If you check out the NHS stats you see no progress has been made in the fight against serious complications, safer HbA1c numbers and life expectancy for diabetics. The new expensive drugs and healthcare professionals and dietitions have got nowhere, in fact the situation is getting worse. Diabetics requiring kidney dialysis is going up steeply.
There is no quick fix method to control type two diabetes, drugs or 600 calorie starvation diets will cure or control zilch. The chief symptom of type two diabetes is raised blood glucose and insulin levels. The food that brings this about is carbohydrates. I am sure every person reading this knows this for a fact. When are the medics going to realise ? Lowcarbing could save the NHS hundreds of millions of £s per year.

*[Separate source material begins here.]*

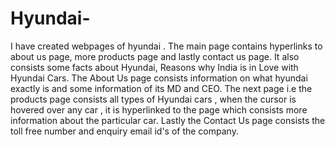 # Hyundai-
I have created webpages of hyundai . The main page contains hyperlinks to about us page, more products page and lastly contact us page. It also consists some facts about Hyundai, Reasons why India is in Love with Hyundai Cars. The About Us page consists information on what hyundai exactly is and some information of its MD and CEO. The next page i.e the products page consists all types of Hyundai cars , when the cursor is hovered over any car , it is hyperlinked to the page which consists more information about the particular car. Lastly the Contact Us page consists the toll free number and enquiry email id's of the company.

Not only save money but show some real progress in the gruesome stats the NHS publish every year.
Eddie
NHS Statistics for 2008 2009:
Percentage of Type 1 diabetics with HbA1c greater than 7.5 per cent = 71.4 per cent.
Percentage of Type 2 diabetics with HbA1c greater than 7.5 per cent = 33.4 per cent.
Percentage of Type 1 diabetics with HbA1c greater than 10.0 per cent = 33.6 per cent.
Percentage of Type 2 diabetics with HbA1c greater than 10.0 per cent = 14.3 per cent.
These results are very similar to those found in 2006 – 2007 and 2007 – 2008.
http://www.telegraph.co.uk/health/healthnews/8665503/Prescriptions-rise-70pc-in-a-decade.html
3 comments:
Stopping type 2s from testing is only going to put the bill for drugs up even higher.
That is one hell of a lot of poison!! All these highly toxic meds have to leave the body, but not before damaging the liver, kidneys, rearrange your electrolytes, distorting cells all over the body, giving side effects and whatever else. These meds treat the symptoms but not the cause.
Its a long, drawn out death, nobody gets well from taking medication.
As my grandma, a community midwife, my granddad a GP, used to say "You dont buy health in the pharmacy, you buy it from the greengrocer".
Karen chocfish
The Type 1 figures are so depressing. What makes all of this so frustrating is that it just doesn't need to happen.
I still wince when I think back to when I first low-carbed by following the Atkins diet. I wanted to lose weight; it had nothing to do with my diabetic control.
So, I lost the weight and when I got an HbA1c of 5.8 - my lowest ever, without much trouble, my GP said 'you need to get that up; it's too low'. Fool that I was I went along with that. He knows what he's talking about after all...
Possibly the worst piece of advice I've ever received.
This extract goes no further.